■ **What needs to be done**: Where the string "used" shows up in a line of the records, copy that line.

Stored dataset items
::::

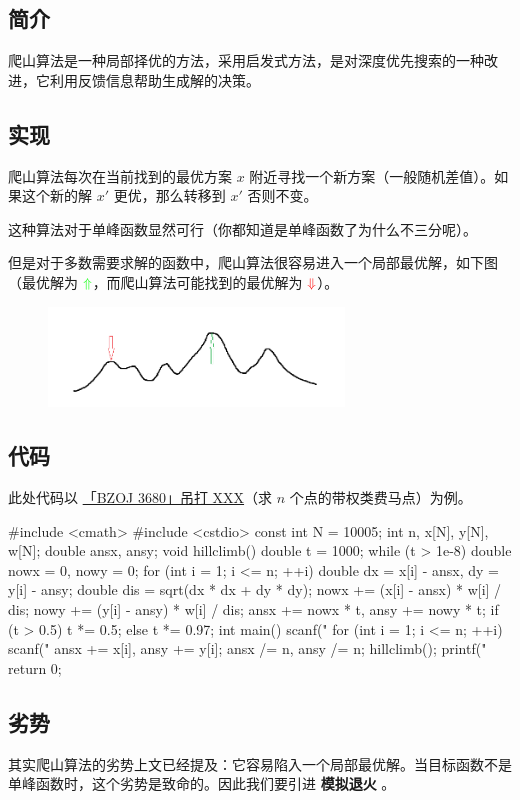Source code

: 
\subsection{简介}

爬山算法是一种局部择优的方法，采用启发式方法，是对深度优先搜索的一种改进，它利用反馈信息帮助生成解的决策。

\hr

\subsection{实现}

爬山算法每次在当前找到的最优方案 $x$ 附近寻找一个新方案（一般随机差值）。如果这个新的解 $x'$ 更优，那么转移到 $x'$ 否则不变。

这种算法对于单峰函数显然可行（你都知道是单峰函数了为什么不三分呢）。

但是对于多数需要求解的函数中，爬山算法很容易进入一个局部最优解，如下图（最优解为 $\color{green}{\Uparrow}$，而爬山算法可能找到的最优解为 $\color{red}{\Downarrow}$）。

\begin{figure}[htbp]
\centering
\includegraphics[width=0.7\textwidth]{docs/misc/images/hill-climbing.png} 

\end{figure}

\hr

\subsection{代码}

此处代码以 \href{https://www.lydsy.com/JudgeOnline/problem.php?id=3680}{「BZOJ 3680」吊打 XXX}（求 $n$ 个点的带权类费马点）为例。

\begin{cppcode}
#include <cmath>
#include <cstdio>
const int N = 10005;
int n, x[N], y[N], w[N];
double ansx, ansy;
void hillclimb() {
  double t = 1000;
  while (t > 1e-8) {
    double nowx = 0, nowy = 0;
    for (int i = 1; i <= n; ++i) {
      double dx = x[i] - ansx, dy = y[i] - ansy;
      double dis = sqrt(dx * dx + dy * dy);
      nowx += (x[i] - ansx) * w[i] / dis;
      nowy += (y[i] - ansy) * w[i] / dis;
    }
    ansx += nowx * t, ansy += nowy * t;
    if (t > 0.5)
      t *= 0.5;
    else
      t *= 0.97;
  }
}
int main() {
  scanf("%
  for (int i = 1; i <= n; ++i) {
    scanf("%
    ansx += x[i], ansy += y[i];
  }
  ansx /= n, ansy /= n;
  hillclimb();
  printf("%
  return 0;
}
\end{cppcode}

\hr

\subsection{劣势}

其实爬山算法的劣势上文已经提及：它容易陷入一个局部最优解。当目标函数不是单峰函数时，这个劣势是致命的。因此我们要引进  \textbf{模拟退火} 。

::::

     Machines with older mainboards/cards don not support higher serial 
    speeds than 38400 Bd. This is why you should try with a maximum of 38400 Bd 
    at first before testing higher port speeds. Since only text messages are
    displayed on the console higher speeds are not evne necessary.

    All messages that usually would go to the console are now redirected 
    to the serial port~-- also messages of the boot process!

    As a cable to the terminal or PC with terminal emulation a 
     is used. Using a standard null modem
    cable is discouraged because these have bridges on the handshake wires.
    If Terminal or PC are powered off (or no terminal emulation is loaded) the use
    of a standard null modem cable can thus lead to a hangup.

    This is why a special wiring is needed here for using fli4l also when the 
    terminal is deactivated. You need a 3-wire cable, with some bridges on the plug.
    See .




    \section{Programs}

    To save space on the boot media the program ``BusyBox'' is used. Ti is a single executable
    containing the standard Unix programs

::::

■ **Written reply**:
     is used. Using a standard null modem
    To save space on the boot media the program ``BusyBox'' is used. Ti is a single executable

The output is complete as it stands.